Un mobilisation nationale
Les représentants du personnel, élus seulement depuis octobre 2023, appellent les salarié.e.s à faire grève dans tout le pays. Ces délégués syndicaux sont apparus à l’occasion du deuxième anniversaire du STJV, leur donnant l’aplomb de créer un précédent dans lequel les autres syndicats ont pu s’engouffrer. Pour que ces expériences de jeu soient rendues possibles, des concepteurs , des développeurs, des chefs de projet dans la narration sont indispensables à ce travail collectif. Autant d’artisans du virtuel qui se mobilisent aujourd’hui pour alerter sur l’insuffisance de leurs revenus.
Les raisons du mouvement : des négociations annuelles obligatoires (NAO) sur leurs salaires. Suivant la rentabilité occasionnée, une enveloppe était habituellement calculée par rapport à la masse salariale et enregistrée par le siège, proposée aux RH puis appliquée pour chaque studio. Bien qu’Ubisoft augmente ses travailleurs et propose des aides comme ce fut le cas l’an dernier pour les salaires annuels en dessous de 37 000 euros, la société continue d’utiliser les augmentations comme variable d’ajustement en les maintenant à un seuil de 2,8%. Alors même que les derniers résultats annoncés par le PDG Yves Guillemot, le 8 février 2024, sont supérieurs aux prévisions faites.
Des augmentations insuffisantes, symptôme d’un mal être global
«On est dans une situation où chaque personne compte. Une personne malade ou qui part en vacances, c’est du travail qui se répercute sur d’autres et qui les place en surcharge», déplore Jocelyn Trudemi, directeur technique du level design.
Lors des discussions, sont évoquées les pressions exercées par le volume de travail, allant même parfois jusqu’au burn out ou au harcèlement. Des répercussions qui impactent la vie des créateurs de jeux mais aussi les jeux eux-mêmes, symboles d’une œuvre collective. Les développements prennent plus de temps, des productions sont mises à l’arrêt puis recommencées, certains sont insatisfaits de la qualité des jeux qu’ils proposent…
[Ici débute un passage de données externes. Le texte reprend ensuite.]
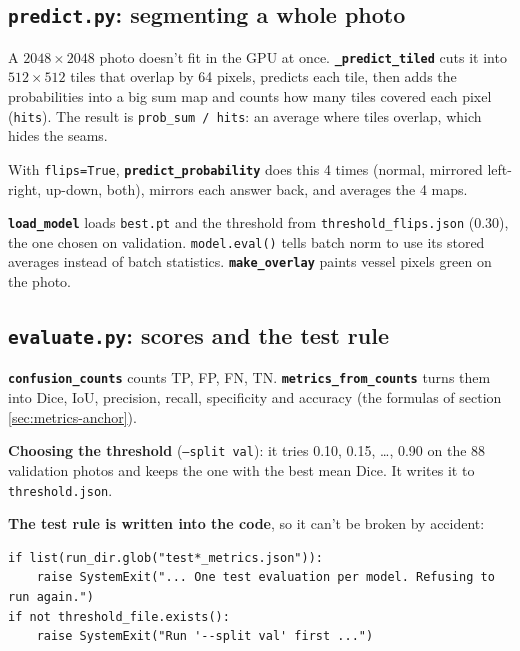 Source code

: \subsection{\texttt{predict.py}: segmenting a whole photo}

A $2048\times2048$ photo doesn't fit in the GPU at once. \textbf{\texttt{\_predict\_tiled}} cuts it into $512\times512$ tiles that overlap by 64 pixels, predicts each tile, then adds the probabilities into a big sum map and counts how many tiles covered each pixel (\texttt{hits}). The result is \texttt{prob\_sum / hits}: an average where tiles overlap, which hides the seams.

With \texttt{flips=True}, \textbf{\texttt{predict\_probability}} does this 4 times (normal, mirrored left-right, up-down, both), mirrors each answer back, and averages the 4 maps.

\textbf{\texttt{load\_model}} loads \texttt{best.pt} and the threshold from \texttt{threshold\_flips.json} (0.30), the one chosen on validation. \texttt{model.eval()} tells batch norm to use its stored averages instead of batch statistics. \textbf{\texttt{make\_overlay}} paints vessel pixels green on the photo.

\subsection{\texttt{evaluate.py}: scores and the test rule}

\textbf{\texttt{confusion\_counts}} counts TP, FP, FN, TN. \textbf{\texttt{metrics\_from\_counts}} turns them into Dice, IoU, precision, recall, specificity and accuracy (the formulas of section \ref{sec:metrics-anchor}).

\textbf{Choosing the threshold} (\texttt{--split val}): it tries 0.10, 0.15, \dots, 0.90 on the 88 validation photos and keeps the one with the best mean Dice. It writes it to \texttt{threshold.json}.

\textbf{The test rule is written into the code}, so it can't be broken by accident:
\begin{small}\begin{verbatim}
if list(run_dir.glob("test*_metrics.json")):
    raise SystemExit("... One test evaluation per model. Refusing to run again.")
if not threshold_file.exists():
    raise SystemExit("Run '--split val' first ...")
\end{verbatim}
\end{small}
Pour faire entendre leur mécontentement, les 70 personnes réunies à Montreuil se sont rendues devant le siège d’Ubisoft à Saint-Mandé. Ailleurs en France, d’autres piquets de grève ont rassemblé une trentaine de personnes à Annecy ainsi qu’à Montpellier. Au total, entre 400 et 500 grévistes ont été comptabilisés selon les estimations des syndicats. Après la réussite de cette première journée d’action, les ouvriers du jeu vidéo se laissent la possibilité de continuer la lutte.